Die Gehörgäng überzeugt die Besucher mit ihrem gekonnten Auftritt. (Foto: Siegfried Großkopf)
Siegfried Großkopf

„Alldags gleiche und alldag dä gleiche Drott“, hat Günther Bretzel beim Tettnanger Seniorennachmittag am Samstag gesungen – was auf diesen allerdings wirklich nicht zutraf. Erstmals ins Gemeindezentrum St. Gallus waren um die 400 Tettnanger Seniorinnen und Senioren gekommen, um sich bei Kaffee und Kuchen, Saitenwürschdle und vielleicht einem Viertele verwöhnen und von einem bunten Programm verzaubern zu lassen.

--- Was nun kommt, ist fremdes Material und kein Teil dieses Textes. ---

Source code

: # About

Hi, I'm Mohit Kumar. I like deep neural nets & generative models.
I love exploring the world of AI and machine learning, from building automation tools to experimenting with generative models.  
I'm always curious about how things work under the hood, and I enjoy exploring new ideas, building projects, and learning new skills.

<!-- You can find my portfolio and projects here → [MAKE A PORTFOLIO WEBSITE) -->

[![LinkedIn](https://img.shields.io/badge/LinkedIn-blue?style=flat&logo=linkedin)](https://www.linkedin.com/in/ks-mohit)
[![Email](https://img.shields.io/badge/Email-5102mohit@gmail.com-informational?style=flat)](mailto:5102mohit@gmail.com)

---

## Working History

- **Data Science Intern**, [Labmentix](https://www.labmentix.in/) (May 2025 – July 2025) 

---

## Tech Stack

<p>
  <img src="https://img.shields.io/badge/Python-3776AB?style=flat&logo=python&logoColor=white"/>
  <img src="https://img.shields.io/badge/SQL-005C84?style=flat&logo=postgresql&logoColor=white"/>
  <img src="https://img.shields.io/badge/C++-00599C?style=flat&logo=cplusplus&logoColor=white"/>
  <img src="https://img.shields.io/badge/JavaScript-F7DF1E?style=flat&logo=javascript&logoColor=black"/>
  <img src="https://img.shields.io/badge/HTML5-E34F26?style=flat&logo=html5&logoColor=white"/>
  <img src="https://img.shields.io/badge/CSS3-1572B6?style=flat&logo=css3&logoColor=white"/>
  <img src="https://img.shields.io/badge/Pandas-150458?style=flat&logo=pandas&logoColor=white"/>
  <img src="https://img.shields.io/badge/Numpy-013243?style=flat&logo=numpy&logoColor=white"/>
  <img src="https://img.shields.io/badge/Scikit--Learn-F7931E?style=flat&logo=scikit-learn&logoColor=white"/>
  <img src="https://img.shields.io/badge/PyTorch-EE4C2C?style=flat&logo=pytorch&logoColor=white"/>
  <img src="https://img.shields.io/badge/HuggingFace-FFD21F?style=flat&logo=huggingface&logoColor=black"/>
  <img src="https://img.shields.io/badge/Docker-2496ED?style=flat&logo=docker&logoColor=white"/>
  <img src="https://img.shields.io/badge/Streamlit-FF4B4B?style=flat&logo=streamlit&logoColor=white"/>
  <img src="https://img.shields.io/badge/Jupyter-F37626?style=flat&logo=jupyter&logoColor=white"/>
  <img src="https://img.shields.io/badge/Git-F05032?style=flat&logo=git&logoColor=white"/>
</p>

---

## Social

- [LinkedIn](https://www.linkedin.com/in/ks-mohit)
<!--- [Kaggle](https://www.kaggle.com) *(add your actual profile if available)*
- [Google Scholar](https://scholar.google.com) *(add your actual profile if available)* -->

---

Eingestimmt vom „Liederkranz“, sorgten in der Folge Günther Bretzel mit Gitarre, der Chor „Gehörgäng“ und ein Posaunenquartett der städtischen Musikschule für viele „Zugabe“-Rufe.

Der Tettnanger Seniorenrat mit Siegfried Brugger an der Spitze hatten mit zahllosen Helferinnen und Helfern ein Programm zusammengestellt, das keine Wünsche offen ließ. 50 Apfelkuchen hatte Heike Weiß von der Manzenbergschule von Müttern backen lassen, Minis und Frauen des Chors „Allegro“ den von Bianka Mosch gesteuerten Service florieren und die Küchenbrigade keine Wartezeiten aufkommen lassen. Jost Wünsche hatte seine SOS-Rettungsdosen zum kostenlosen Mitnehmen am Eingang aufgebaut, wo auch die Spendenbox auf Inhalt wartete, der für die „vielen fleißigen Helferinnen und Helfer“ gedacht war.

„Singen macht Spaß, tut gut, macht munter und Mut“, sang der „Liederkranz“ zum Auftakt und zeigte in der Folge Beispiele seines breiten Repertoires. Dessen Vorsitzender Manfred Weißenrieder lud zum Mitsingen einzelner Lieder auf und machte Werbung für das Konzert im November und das Chortreffen im Frühjahr nächsten Jahres.

Der stellvertretende Bürgermeister Hans Schöpf verband seinen Dank an St. Gallus für die Räumlichkeiten mit dem Hinweis, man werde wahrscheinlich weiterhin auf die Gastfreundschaft der katholischen Kirchengemeinde angewiesen sein. In den nächsten fünf Jahren rechnet er nicht mit der Grundsteinlegung für eine neue Stadthalle. In seinem Streifzug durch die Themen der Stadt berichtete er, Bevölkerungsprognosen für die Region Bodensee-Oberschwaben gingen bis 2035 von einem Wachstum von 70 000 Einwohnern aus. Gleichwohl setze Bürgermeister Bruno Walter „nicht alles daran“, Tettnang bald auf 20 000 Einwohner zu bringen, um Oberbürgermeister zu werden. Mit dem regionalen Bevölkerungswachstum seien für die Stadt viele Aufgaben verbunden. Neben der Schaffung von Wohnraum stehe die Stadt auch vor der Notwendigkeit, die entsprechende Infrastruktur zu schaffen, etwa Kindergärten oder die neue Sporthalle. Und das bei zurückgehenden Gewerbesteuer-Einnahmen.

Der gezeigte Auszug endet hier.